Thais, que também dirige o portal Notícia Preta, aponta que a desinformação e a ausência de retorno institucional reforçam a impunidade. “O desconhecimento é também uma forma de violência”, destacou.
Racismo x Injúria racial
Apesar da falta de conhecimento sobre os caminhos legais, 77,1% dos entrevistados afirmam saber diferenciar racismo de injúria racial. O racismo é classificado como crime contra a coletividade e é inafiançável e imprescritível, conforme a Lei Caó (1989). Já a injúria racial ocorre quando a ofensa é direcionada a uma pessoa específica. O estudo também reforça a importância do Estatuto da Igualdade Racial (2010) como marco legal no combate à discriminação.
Guia para denúncias
Além da pesquisa, o projeto Percepções sobre Racismo e os Caminhos para a Justiça lançou um guia prático com orientações sobre como denunciar discriminação racial. O material foi produzido em parceria com a rede de advogadas Black Sisters in Law e esclarece que as vítimas não precisam de advogado para registrar queixa.

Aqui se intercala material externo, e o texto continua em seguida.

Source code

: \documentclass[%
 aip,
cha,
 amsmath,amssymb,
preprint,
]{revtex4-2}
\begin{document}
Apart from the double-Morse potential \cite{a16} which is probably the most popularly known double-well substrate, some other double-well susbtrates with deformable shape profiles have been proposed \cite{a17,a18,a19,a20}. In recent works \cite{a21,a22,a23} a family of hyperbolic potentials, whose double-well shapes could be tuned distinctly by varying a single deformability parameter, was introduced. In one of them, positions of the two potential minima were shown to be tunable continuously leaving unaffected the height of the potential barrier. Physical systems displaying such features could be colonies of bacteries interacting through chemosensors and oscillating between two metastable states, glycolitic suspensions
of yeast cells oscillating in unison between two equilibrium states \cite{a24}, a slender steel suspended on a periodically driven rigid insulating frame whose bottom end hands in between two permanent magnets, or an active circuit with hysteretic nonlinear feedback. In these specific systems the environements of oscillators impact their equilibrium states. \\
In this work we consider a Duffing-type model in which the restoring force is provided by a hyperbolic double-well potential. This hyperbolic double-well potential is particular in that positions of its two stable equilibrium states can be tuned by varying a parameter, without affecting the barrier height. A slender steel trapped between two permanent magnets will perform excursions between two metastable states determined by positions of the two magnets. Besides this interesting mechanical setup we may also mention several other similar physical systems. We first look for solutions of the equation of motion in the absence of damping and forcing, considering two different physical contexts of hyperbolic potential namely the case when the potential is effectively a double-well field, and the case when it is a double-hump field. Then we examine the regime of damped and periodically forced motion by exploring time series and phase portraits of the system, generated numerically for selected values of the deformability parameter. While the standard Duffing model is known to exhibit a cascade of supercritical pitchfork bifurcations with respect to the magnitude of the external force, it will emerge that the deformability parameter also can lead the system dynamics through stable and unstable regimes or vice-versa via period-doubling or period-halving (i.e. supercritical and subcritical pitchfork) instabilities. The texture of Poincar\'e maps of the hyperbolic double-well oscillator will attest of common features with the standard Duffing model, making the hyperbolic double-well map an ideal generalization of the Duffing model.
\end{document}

As denúncias podem ser feitas presencialmente ou online, tanto em delegacias comuns quanto especializadas. O guia também lista canais institucionais, como Ministério Público, Defensoria Pública, ouvidorias e plataformas digitais oficiais. Entre as opções mais acessíveis está o Disque 100, serviço gratuito do governo federal para registrar violações de direitos humanos.
Para Thais Bernardes, tornar a denúncia eficaz exige duas frentes: garantir consequências reais para os agressores e assegurar um processo que “não destrua emocionalmente a vítima”. “O conhecimento empodera, mas são as ações estruturais que interrompem o ciclo de violência”, afirmou.